WORK INSTRUCTION:
When you retype the data, keep every word exactly and include none of the pictures.

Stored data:
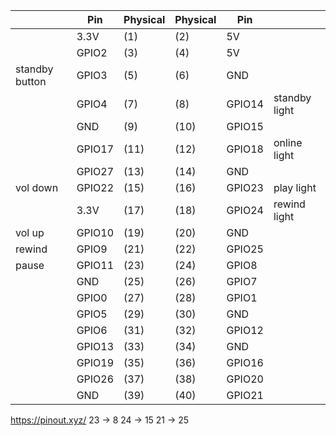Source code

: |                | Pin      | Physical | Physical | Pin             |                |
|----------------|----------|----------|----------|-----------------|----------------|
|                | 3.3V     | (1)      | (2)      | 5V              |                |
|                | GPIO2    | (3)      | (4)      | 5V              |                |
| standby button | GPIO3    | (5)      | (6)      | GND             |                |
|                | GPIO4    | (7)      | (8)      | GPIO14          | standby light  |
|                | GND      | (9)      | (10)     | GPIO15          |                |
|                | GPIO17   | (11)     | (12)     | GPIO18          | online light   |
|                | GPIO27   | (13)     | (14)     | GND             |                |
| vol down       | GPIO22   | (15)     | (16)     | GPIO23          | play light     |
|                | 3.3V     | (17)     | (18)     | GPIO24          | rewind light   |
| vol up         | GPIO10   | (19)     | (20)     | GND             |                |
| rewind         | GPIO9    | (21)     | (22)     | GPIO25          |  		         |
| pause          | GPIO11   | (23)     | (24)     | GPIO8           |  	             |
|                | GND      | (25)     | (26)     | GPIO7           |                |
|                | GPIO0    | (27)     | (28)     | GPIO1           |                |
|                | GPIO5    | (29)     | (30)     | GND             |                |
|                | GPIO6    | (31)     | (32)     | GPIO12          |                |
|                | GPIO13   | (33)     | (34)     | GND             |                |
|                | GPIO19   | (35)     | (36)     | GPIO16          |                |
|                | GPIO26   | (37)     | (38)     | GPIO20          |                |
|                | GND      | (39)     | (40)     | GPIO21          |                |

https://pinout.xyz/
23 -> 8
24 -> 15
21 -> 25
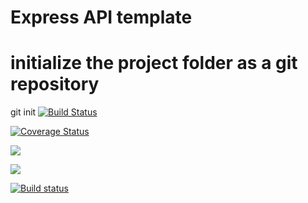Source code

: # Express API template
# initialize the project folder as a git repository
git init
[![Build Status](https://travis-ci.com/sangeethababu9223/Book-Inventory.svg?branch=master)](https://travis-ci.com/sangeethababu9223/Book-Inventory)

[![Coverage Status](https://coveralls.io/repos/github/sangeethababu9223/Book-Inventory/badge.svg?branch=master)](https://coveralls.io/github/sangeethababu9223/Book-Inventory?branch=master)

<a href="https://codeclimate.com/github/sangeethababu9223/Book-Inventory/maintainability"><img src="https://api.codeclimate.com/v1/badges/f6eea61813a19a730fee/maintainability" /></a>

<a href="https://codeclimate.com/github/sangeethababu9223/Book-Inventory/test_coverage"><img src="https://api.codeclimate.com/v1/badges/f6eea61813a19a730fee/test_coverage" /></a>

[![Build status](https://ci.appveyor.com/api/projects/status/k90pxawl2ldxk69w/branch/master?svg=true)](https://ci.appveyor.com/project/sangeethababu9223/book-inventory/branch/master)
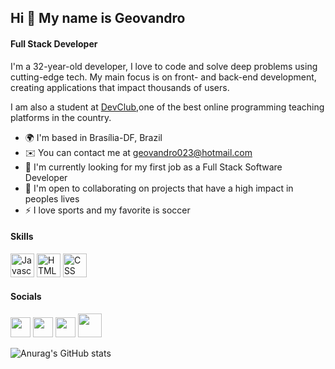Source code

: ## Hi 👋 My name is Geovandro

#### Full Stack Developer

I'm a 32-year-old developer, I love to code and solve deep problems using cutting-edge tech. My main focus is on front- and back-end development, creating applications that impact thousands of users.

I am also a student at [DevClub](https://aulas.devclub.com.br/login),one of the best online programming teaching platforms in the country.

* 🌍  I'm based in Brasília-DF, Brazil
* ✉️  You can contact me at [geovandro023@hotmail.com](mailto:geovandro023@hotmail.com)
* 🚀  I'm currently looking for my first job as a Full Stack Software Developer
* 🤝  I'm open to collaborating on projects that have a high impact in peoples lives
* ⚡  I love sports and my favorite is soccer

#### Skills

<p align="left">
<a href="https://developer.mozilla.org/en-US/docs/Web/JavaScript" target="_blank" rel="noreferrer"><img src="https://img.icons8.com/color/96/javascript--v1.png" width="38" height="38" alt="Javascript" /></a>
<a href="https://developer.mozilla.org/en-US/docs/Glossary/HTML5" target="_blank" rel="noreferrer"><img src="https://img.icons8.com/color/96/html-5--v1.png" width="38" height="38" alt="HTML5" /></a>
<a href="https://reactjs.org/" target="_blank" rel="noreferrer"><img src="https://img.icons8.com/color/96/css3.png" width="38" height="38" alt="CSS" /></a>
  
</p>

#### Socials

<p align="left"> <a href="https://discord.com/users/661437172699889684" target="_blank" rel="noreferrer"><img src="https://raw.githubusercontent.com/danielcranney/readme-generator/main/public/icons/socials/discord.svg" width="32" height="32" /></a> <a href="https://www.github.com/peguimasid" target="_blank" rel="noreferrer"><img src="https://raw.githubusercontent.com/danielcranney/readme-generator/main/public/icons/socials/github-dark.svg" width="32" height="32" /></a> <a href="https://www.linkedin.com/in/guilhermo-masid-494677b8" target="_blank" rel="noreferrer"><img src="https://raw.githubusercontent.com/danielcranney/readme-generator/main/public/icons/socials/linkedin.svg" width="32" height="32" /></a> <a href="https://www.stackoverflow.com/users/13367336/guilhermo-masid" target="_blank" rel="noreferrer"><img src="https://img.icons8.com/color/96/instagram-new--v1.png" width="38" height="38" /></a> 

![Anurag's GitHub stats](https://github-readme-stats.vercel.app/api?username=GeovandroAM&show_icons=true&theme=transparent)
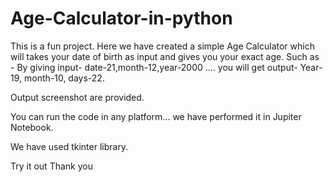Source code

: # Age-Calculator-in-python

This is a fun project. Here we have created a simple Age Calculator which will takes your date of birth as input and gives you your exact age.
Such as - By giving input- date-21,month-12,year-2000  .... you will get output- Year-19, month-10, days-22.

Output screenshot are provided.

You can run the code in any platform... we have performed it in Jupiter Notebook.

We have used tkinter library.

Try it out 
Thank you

TASK OUTPUT:
Source code

: |                | Pin      | Physical | Physical | Pin             |                |
|----------------|----------|----------|----------|-----------------|----------------|
|                | 3.3V     | (1)      | (2)      | 5V              |                |
|                | GPIO2    | (3)      | (4)      | 5V              |                |
| standby button | GPIO3    | (5)      | (6)      | GND             |                |
|                | GPIO4    | (7)      | (8)      | GPIO14          | standby light  |
|                | GND      | (9)      | (10)     | GPIO15          |                |
|                | GPIO17   | (11)     | (12)     | GPIO18          | online light   |
|                | GPIO27   | (13)     | (14)     | GND             |                |
| vol down       | GPIO22   | (15)     | (16)     | GPIO23          | play light     |
|                | 3.3V     | (17)     | (18)     | GPIO24          | rewind light   |
| vol up         | GPIO10   | (19)     | (20)     | GND             |                |
| rewind         | GPIO9    | (21)     | (22)     | GPIO25          |  		         |
| pause          | GPIO11   | (23)     | (24)     | GPIO8           |  	             |
|                | GND      | (25)     | (26)     | GPIO7           |                |
|                | GPIO0    | (27)     | (28)     | GPIO1           |                |
|                | GPIO5    | (29)     | (30)     | GND             |                |
|                | GPIO6    | (31)     | (32)     | GPIO12          |                |
|                | GPIO13   | (33)     | (34)     | GND             |                |
|                | GPIO19   | (35)     | (36)     | GPIO16          |                |
|                | GPIO26   | (37)     | (38)     | GPIO20          |                |
|                | GND      | (39)     | (40)     | GPIO21          |                |

https://pinout.xyz/
23 -> 8
24 -> 15
21 -> 25
Source code

: # Express API template
# initialize the project folder as a git repository
git init
[![Build Status](https://travis-ci.com/sangeethababu9223/Book-Inventory.svg?branch=master)](https://travis-ci.com/sangeethababu9223/Book-Inventory)

[![Coverage Status](https://coveralls.io/repos/github/sangeethababu9223/Book-Inventory/badge.svg?branch=master)](https://coveralls.io/github/sangeethababu9223/Book-Inventory?branch=master)

<a href="https://codeclimate.com/github/sangeethababu9223/Book-Inventory/maintainability"><img src="https://api.codeclimate.com/v1/badges/f6eea61813a19a730fee/maintainability" /></a>

<a href="https://codeclimate.com/github/sangeethababu9223/Book-Inventory/test_coverage"><img src="https://api.codeclimate.com/v1/badges/f6eea61813a19a730fee/test_coverage" /></a>

[![Build status](https://ci.appveyor.com/api/projects/status/k90pxawl2ldxk69w/branch/master?svg=true)](https://ci.appveyor.com/project/sangeethababu9223/book-inventory/branch/master)
Source code

: ## Hi 👋 My name is Geovandro

#### Full Stack Developer

I'm a 32-year-old developer, I love to code and solve deep problems using cutting-edge tech. My main focus is on front- and back-end development, creating applications that impact thousands of users.

I am also a student at [DevClub](https://aulas.devclub.com.br/login),one of the best online programming teaching platforms in the country.

* 🌍  I'm based in Brasília-DF, Brazil
* ✉️  You can contact me at [geovandro023@hotmail.com](mailto:geovandro023@hotmail.com)
* 🚀  I'm currently looking for my first job as a Full Stack Software Developer
* 🤝  I'm open to collaborating on projects that have a high impact in peoples lives
* ⚡  I love sports and my favorite is soccer

#### Skills

<p align="left">
<a href="https://developer.mozilla.org/en-US/docs/Web/JavaScript" target="_blank" rel="noreferrer"><img src="https://img.icons8.com/color/96/javascript--v1.png" width="38" height="38" alt="Javascript" /></a>
<a href="https://developer.mozilla.org/en-US/docs/Glossary/HTML5" target="_blank" rel="noreferrer"><img src="https://img.icons8.com/color/96/html-5--v1.png" width="38" height="38" alt="HTML5" /></a>
<a href="https://reactjs.org/" target="_blank" rel="noreferrer"><img src="https://img.icons8.com/color/96/css3.png" width="38" height="38" alt="CSS" /></a>
  
</p>

#### Socials

<p align="left"> <a href="https://discord.com/users/661437172699889684" target="_blank" rel="noreferrer"><img src="https://raw.githubusercontent.com/danielcranney/readme-generator/main/public/icons/socials/discord.svg" width="32" height="32" /></a> <a href="https://www.github.com/peguimasid" target="_blank" rel="noreferrer"><img src="https://raw.githubusercontent.com/danielcranney/readme-generator/main/public/icons/socials/github-dark.svg" width="32" height="32" /></a> <a href="https://www.linkedin.com/in/guilhermo-masid-494677b8" target="_blank" rel="noreferrer"><img src="https://raw.githubusercontent.com/danielcranney/readme-generator/main/public/icons/socials/linkedin.svg" width="32" height="32" /></a> <a href="https://www.stackoverflow.com/users/13367336/guilhermo-masid" target="_blank" rel="noreferrer"><img src="https://img.icons8.com/color/96/instagram-new--v1.png" width="38" height="38" /></a> 

![Anurag's GitHub stats](https://github-readme-stats.vercel.app/api?username=GeovandroAM&show_icons=true&theme=transparent)
Source code

: # Age-Calculator-in-python

This is a fun project. Here we have created a simple Age Calculator which will takes your date of birth as input and gives you your exact age.
Such as - By giving input- date-21,month-12,year-2000  .... you will get output- Year-19, month-10, days-22.

Output screenshot are provided.

You can run the code in any platform... we have performed it in Jupiter Notebook.

We have used tkinter library.

Try it out 
Thank you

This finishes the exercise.